Task details: The response should consist of the records that follow, repeated exactly.
Material provided Block Start
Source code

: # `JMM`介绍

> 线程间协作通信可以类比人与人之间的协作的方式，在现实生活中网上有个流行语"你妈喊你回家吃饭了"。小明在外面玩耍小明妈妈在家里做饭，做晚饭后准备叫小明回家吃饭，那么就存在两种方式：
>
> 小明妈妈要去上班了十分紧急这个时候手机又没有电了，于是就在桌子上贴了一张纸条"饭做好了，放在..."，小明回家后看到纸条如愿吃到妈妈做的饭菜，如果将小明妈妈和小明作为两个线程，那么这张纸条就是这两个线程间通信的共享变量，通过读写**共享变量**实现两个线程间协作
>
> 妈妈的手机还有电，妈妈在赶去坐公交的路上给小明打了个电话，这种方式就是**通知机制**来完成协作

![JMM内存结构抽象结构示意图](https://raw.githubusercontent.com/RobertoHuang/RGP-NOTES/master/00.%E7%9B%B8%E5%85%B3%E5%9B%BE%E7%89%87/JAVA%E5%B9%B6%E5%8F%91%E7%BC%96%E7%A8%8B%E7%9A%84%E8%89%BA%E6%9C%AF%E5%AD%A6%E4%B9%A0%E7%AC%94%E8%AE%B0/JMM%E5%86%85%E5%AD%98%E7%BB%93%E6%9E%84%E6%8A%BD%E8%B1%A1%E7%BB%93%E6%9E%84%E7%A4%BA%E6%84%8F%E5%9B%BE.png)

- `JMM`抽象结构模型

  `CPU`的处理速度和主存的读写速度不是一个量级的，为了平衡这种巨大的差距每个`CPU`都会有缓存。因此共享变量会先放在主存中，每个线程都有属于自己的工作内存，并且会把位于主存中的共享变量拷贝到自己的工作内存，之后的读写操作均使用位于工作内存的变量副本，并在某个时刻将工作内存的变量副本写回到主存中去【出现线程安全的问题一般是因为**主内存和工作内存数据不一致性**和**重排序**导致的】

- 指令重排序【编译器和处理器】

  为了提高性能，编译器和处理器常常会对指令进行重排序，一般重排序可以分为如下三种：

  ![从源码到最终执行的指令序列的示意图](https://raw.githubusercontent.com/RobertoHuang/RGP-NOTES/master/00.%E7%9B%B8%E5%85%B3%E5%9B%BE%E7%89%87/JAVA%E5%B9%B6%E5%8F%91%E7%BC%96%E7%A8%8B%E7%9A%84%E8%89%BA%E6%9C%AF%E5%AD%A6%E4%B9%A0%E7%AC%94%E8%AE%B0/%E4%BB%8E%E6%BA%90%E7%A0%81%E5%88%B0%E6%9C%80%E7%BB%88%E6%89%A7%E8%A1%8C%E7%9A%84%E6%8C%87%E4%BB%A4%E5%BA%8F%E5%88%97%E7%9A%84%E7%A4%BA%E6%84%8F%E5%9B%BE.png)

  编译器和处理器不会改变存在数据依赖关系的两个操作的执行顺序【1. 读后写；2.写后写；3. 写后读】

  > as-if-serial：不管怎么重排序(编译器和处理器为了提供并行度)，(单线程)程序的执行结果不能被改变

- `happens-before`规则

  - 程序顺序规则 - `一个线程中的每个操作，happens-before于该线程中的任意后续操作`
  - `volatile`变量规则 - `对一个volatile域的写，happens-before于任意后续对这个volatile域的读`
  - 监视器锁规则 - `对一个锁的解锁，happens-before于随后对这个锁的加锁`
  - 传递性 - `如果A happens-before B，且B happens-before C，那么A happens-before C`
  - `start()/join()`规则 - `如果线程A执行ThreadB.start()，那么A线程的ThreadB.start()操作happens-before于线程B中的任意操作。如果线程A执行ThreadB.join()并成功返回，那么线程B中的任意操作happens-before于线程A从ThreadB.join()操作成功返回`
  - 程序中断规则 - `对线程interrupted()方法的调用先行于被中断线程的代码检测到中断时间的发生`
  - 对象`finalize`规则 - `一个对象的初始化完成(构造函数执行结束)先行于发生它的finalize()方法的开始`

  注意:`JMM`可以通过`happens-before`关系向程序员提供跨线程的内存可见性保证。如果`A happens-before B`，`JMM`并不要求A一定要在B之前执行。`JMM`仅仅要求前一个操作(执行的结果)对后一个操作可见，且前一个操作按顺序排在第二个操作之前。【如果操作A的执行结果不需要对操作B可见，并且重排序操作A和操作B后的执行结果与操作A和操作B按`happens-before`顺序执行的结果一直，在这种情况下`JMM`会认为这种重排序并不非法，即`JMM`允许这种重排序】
Material provided Block End
Response to the task:
Source code

: # `JMM`介绍

> 线程间协作通信可以类比人与人之间的协作的方式，在现实生活中网上有个流行语"你妈喊你回家吃饭了"。小明在外面玩耍小明妈妈在家里做饭，做晚饭后准备叫小明回家吃饭，那么就存在两种方式：
>
> 小明妈妈要去上班了十分紧急这个时候手机又没有电了，于是就在桌子上贴了一张纸条"饭做好了，放在..."，小明回家后看到纸条如愿吃到妈妈做的饭菜，如果将小明妈妈和小明作为两个线程，那么这张纸条就是这两个线程间通信的共享变量，通过读写**共享变量**实现两个线程间协作
>
> 妈妈的手机还有电，妈妈在赶去坐公交的路上给小明打了个电话，这种方式就是**通知机制**来完成协作

![JMM内存结构抽象结构示意图](https://raw.githubusercontent.com/RobertoHuang/RGP-NOTES/master/00.%E7%9B%B8%E5%85%B3%E5%9B%BE%E7%89%87/JAVA%E5%B9%B6%E5%8F%91%E7%BC%96%E7%A8%8B%E7%9A%84%E8%89%BA%E6%9C%AF%E5%AD%A6%E4%B9%A0%E7%AC%94%E8%AE%B0/JMM%E5%86%85%E5%AD%98%E7%BB%93%E6%9E%84%E6%8A%BD%E8%B1%A1%E7%BB%93%E6%9E%84%E7%A4%BA%E6%84%8F%E5%9B%BE.png)

- `JMM`抽象结构模型

  `CPU`的处理速度和主存的读写速度不是一个量级的，为了平衡这种巨大的差距每个`CPU`都会有缓存。因此共享变量会先放在主存中，每个线程都有属于自己的工作内存，并且会把位于主存中的共享变量拷贝到自己的工作内存，之后的读写操作均使用位于工作内存的变量副本，并在某个时刻将工作内存的变量副本写回到主存中去【出现线程安全的问题一般是因为**主内存和工作内存数据不一致性**和**重排序**导致的】

- 指令重排序【编译器和处理器】

  为了提高性能，编译器和处理器常常会对指令进行重排序，一般重排序可以分为如下三种：

  ![从源码到最终执行的指令序列的示意图](https://raw.githubusercontent.com/RobertoHuang/RGP-NOTES/master/00.%E7%9B%B8%E5%85%B3%E5%9B%BE%E7%89%87/JAVA%E5%B9%B6%E5%8F%91%E7%BC%96%E7%A8%8B%E7%9A%84%E8%89%BA%E6%9C%AF%E5%AD%A6%E4%B9%A0%E7%AC%94%E8%AE%B0/%E4%BB%8E%E6%BA%90%E7%A0%81%E5%88%B0%E6%9C%80%E7%BB%88%E6%89%A7%E8%A1%8C%E7%9A%84%E6%8C%87%E4%BB%A4%E5%BA%8F%E5%88%97%E7%9A%84%E7%A4%BA%E6%84%8F%E5%9B%BE.png)

  编译器和处理器不会改变存在数据依赖关系的两个操作的执行顺序【1. 读后写；2.写后写；3. 写后读】

  > as-if-serial：不管怎么重排序(编译器和处理器为了提供并行度)，(单线程)程序的执行结果不能被改变

- `happens-before`规则

  - 程序顺序规则 - `一个线程中的每个操作，happens-before于该线程中的任意后续操作`
  - `volatile`变量规则 - `对一个volatile域的写，happens-before于任意后续对这个volatile域的读`
  - 监视器锁规则 - `对一个锁的解锁，happens-before于随后对这个锁的加锁`
  - 传递性 - `如果A happens-before B，且B happens-before C，那么A happens-before C`
  - `start()/join()`规则 - `如果线程A执行ThreadB.start()，那么A线程的ThreadB.start()操作happens-before于线程B中的任意操作。如果线程A执行ThreadB.join()并成功返回，那么线程B中的任意操作happens-before于线程A从ThreadB.join()操作成功返回`
  - 程序中断规则 - `对线程interrupted()方法的调用先行于被中断线程的代码检测到中断时间的发生`
  - 对象`finalize`规则 - `一个对象的初始化完成(构造函数执行结束)先行于发生它的finalize()方法的开始`

  注意:`JMM`可以通过`happens-before`关系向程序员提供跨线程的内存可见性保证。如果`A happens-before B`，`JMM`并不要求A一定要在B之前执行。`JMM`仅仅要求前一个操作(执行的结果)对后一个操作可见，且前一个操作按顺序排在第二个操作之前。【如果操作A的执行结果不需要对操作B可见，并且重排序操作A和操作B后的执行结果与操作A和操作B按`happens-before`顺序执行的结果一直，在这种情况下`JMM`会认为这种重排序并不非法，即`JMM`允许这种重排序】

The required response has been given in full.